“We live in a fast-paced society. Walking slows us down” (Robert Sweetgall, Author; Walking Wellness)
For those of you who don’t know, the month of May is ‘National Walking Month’ and is about both raising awareness and promoting the benefits of walking and ultimately getting all of us up and out walking, no matter what our fitness levels are.
And indeed, the benefits – both physical and mental - are well researched, documented and numerous, to say the least. We ran an article, as well as an infographic earlier this year, on the many benefits this fantastic physical activity has to offer.
And what better month than May? Early mornings, late evenings and every day getting longer and longer as we move towards June and the Summer Solstice, offering us ever more daylight to make the time to put one front in front of the other, mosey from A to B, and explore the place.
But if, like me, you find your occasional daily recommended dose of 30 minutes strolling down a busy London high street leaves you a bit frazzled and questioning the science of it all, then you may want to keep on reading.
Let’s face it, city streets aren’t exactly the ideal venue for exercise are they? Pollution, litter, noise, questionable smells, interesting people, crime if you are really unlucky, regular invasions of your personal space, trip hazards, collision hazards….it may well feel like one big hazard! Rendering benefits neutralised by the neuroticism of it all.
But hey, it beats being cooked-up in the office sat on my back-side all day long. Another hazard.
So what is the cure? Migrate to the country? We may dream about a country manor when we hit the big time, but the sad reality is that in the world today, over 50% of the lovely people populating our world live in urban settings, and what with population increases and the subsequent ‘urban sprawl’, this figure is predicted to increase to as high as 70% by 2050. That house in the country is either getting further away, or the sprawl is getting closer to it.
Increased urbanisation, and the subsequent increased disconnect with nature, is associated with increased levels of mental illness, including anxiety, stress and depression. Studies have shown, through various means of scanning and measuring, that city living has been found to increase activity of the Amygdala – the brain’s “danger sensor” – as well as increased neural activity in a part of the brain called the subgenal pre-frontal cortex, which is linked to repetitive thought focused on negative emotions; described as rumination in the study, or brooding to you and me.
In essence, the sheer amount of urban factors that our brains take in in any given minute, not to mention threats (whether actual or perceived) the urban jungle throws our way, results in our sensese being on full alert for periods of time that are, arguably, far too long than is healthy.
Perhaps the means to scan and measure this stimulation in the brain is relatively new, but the theories relating to over-stimulation have been around for years. As far back as the 1980’s, Kaplan and Kaplan proposed that people dwelling in urban environments suffer from an excess of what they referred to as “bottom-up” stimulation.
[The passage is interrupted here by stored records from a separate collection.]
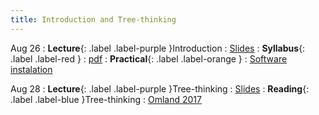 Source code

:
 ```yaml
---
title: Introduction and Tree-thinking
---
```


Aug 26
: **Lecture**{: .label .label-purple }Introduction
  : [Slides](#)
: **Syllabus**{: .label .label-red }
  : [pdf](https://roszenil.github.io/BIO508-Evolution/reads/BIO508_Syllabus_Fall2025.pdf)
: **Practical**{: .label .label-orange }
  : [Software instalation](../practicals/software)

Aug 28
: **Lecture**{: .label .label-purple }Tree-thinking
  : [Slides](#)
: **Reading**{: .label .label-blue }Tree-thinking
    : [Omland 2017 ](https://roszenil.github.io/BIO508-Evolution/reads/Omland_2017_InterpretationPhylo.pdf)
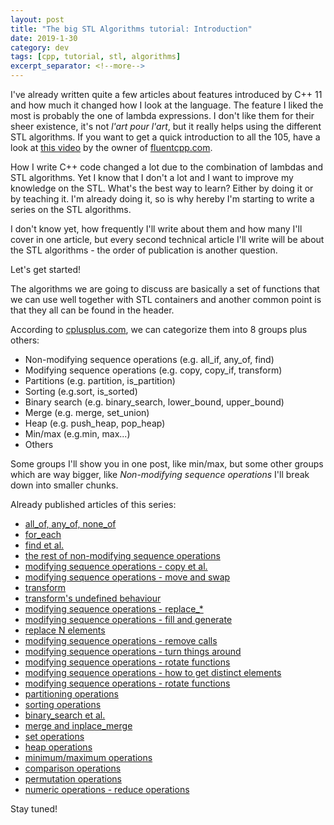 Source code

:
 ```yaml
---
layout: post
title: "The big STL Algorithms tutorial: Introduction"
date: 2019-1-30
category: dev
tags: [cpp, tutorial, stl, algorithms]
excerpt_separator: <!--more-->
---
```

I've already written quite a few articles about features introduced by C++ 11 and how much it changed how I look at the language. The feature I liked the most is probably the one of lambda expressions. I don't like them for their sheer existence, it's not _l'art pour l'art_, but it really helps using the different STL algorithms. If you want to get a quick introduction to all the 105, have a look at [this video](https://www.youtube.com/watch?v=2olsGf6JIkU ) by the owner of [fluentcpp.com](https://www.fluentcpp.com/).
<!--more-->

How I write C++ code changed a lot due to the combination of lambdas and STL algorithms. Yet I know that I don't a lot and I want to improve my knowledge on the STL. What's the best way to learn? Either by doing it or by teaching it. I'm already doing it, so is why hereby I'm starting to write a series on the STL algorithms.

I don't know yet, how frequently I'll write about them and how many I'll cover in one article, but every second technical article I'll write will be about the STL algorithms - the order of publication is another question.

Let's get started!

The algorithms we are going to discuss are basically a set of functions that we can use well together with STL containers and another common point is that they all can be found in the <algorithm> header.

According to [cplusplus.com](http://www.cplusplus.com/reference/algorithm/), we can categorize them into 8 groups plus others:
- Non-modifying sequence operations (e.g. all_if, any_of, find)
- Modifying sequence operations (e.g. copy, copy_if, transform)
- Partitions (e.g. partition, is_partition)
- Sorting (e.g.sort, is_sorted)
- Binary search (e.g. binary_search, lower_bound, upper_bound)
- Merge (e.g. merge, set_union)
- Heap (e.g. push_heap, pop_heap)
- Min/max (e.g.min, max...)
- Others

Some groups I'll show you in one post, like min/max, but some other groups which are way bigger, like _Non-modifying sequence operations_ I'll break down into smaller chunks.

Already published articles of this series:
- [all_of, any_of, none_of](/blog/2019/02/20/stl-algorithm-tutorial-part-1-any-all-none)
- [for_each](/blog/2019/04/03/stl-algorithm-tutorial-part-2-for_each)
- [find et al.](/blog/2019/05/15/stl-algorithm-tutorial-part-3-find)
- [the rest of non-modifying sequence operations](/blog/2019/07/24/.stl-algorithm-tutorial-part-4-rest-of-non-modifying)
- [modifying sequence operations - copy et al.](/blog/2019/08/14/stl-alogorithms-tutorial-part-5-copy-operations)
- [modifying sequence operations - move and swap](/blog/2019/09/25/stl-alogorithms-tutorial-part-6-move-swap-operations)
- [transform](/blog/2019/11/06/stl-alogorithms-tutorial-part-7-transform)
- [transform's undefined behaviour](/blog/2019/12/18/stl-alogorithms-tutorial-part-8-transform-non-matching-sizes)
- [modifying sequence operations - replace_*](/blog/2020/01/29/stl-alogorithms-tutorial-part-9-replace)
- [modifying sequence operations - fill and generate](/blog/2020/03/11/stl-alogorithms-tutorial-part-10-generate)
- [replace N elements](/blog/2020/04/22/stl-alogorithms-tutorial-part-11-replace-n)
- [modifying sequence operations - remove calls](/blog/2020/06/03/stl-alogorithms-tutorial-part-12-remove)
- [modifying sequence operations - turn things around](/blog/2020/07/15/stl-alogorithms-tutorial-part-13-reverse_copy)
- [modifying sequence operations - rotate functions](/blog/2020/08/12/stl-alogorithms-tutorial-part-14-rotate)
- [modifying sequence operations - how to get distinct elements](/blog/2020/09/08/stl-alogorithms-tutorial-part-15-unique_copy)
- [modifying sequence operations - rotate functions](/blog/2020/12/09/stl-alogorithms-tutorial-part-15-shuffle)
- [partitioning operations](/blog/2021/01/20/stl-alogorithms-tutorial-part-18-partitioning)
- [sorting operations](/blog/2021/02/03/stl-alogorithms-tutorial-part-19-sorting)
- [binary_search et al.](/blog/2021/05/19/stl-alogorithms-tutorial-part-20-binary-search)
- [merge and inplace_merge](/blog/2021/06/23/stl-alogorithms-tutorial-part-21-merge-inplace_merge)
- [set operations](/blog/2021/07/14/stl-alogorithms-tutorial-part-22-set-operations)
- [heap operations](/blog/2021/08/04/stl-alogorithms-tutorial-part-23-heap-operations)
- [minimum/maximum operations](/blog/2021/09/01/stl-alogorithms-tutorial-part-24-min-max-algorithms)
- [comparison operations](/blog/2021/09/22/stl-alogorithms-tutorial-part-25-comparison-operations)
- [permutation operations](/blog/2021/11/10/stl-alogorithms-tutorial-part-26-permutation-operations)
- [numeric operations - reduce operations](/blog/2021/10/20/stl-alogorithms-tutorial-part-27-reduce-operations)

Stay tuned!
This constant stimulation forces us to focus our attention over long periods of time, and the subsequent result is cognitive fatigue and stress.
It’s not so much the fact that cities necessarily stress us out – although I’m sure that anybody living in London can tell you it can, and does – but more the fact that cities leave us little opportunity to switch off. And it is this constant and excessive activity that scientists are speculating could be the root cause of many of the mental health problems observed.
An interesting viewpoint from David Suzuki, an environmentalist out of Canada, is the notion that our brains didn’t evolve in cities, but it has taken only a tiny fraction of that time period for humans to migrate into and increasingly populate an environment that grows bigger, faster and seemingly ever-more frenetic year-on-year. And for many, the negative effects on our wellbeing could be the result.
So, you may not be surprised to find that there is an ever-growing body of research demonstrating the positive effects of exposure to nature and the rural environment on our health and wellbeing.
Walking and exercising in the great outdoors is increasingly being understood to offer a whole host of ‘antidotes’ to city hustle, including reduced depression, improved feelings of wellbeing and mental health and a lowered perception of stress. And don’t forget all the other benefits we mentioned, on top of all that.
But it is easier said than done to take a couple of hours out of a busy weekend, not to mention the cost of travelling to one of the beautiful rural locations surrounding London, although we feel that the time and cost are well worth it.
But to gain the benefits, you don’t have to travel as far as you may think – numerous studies have found that urban green spaces such as parks and gardens within can offer similar benefits – namely the opportunity to switch off, reflect and alleviate the symptoms of stress, depression and cognitive fatigue. And if there is one thing London has plenty of, it’s parks and gardens. So what are you waiting for?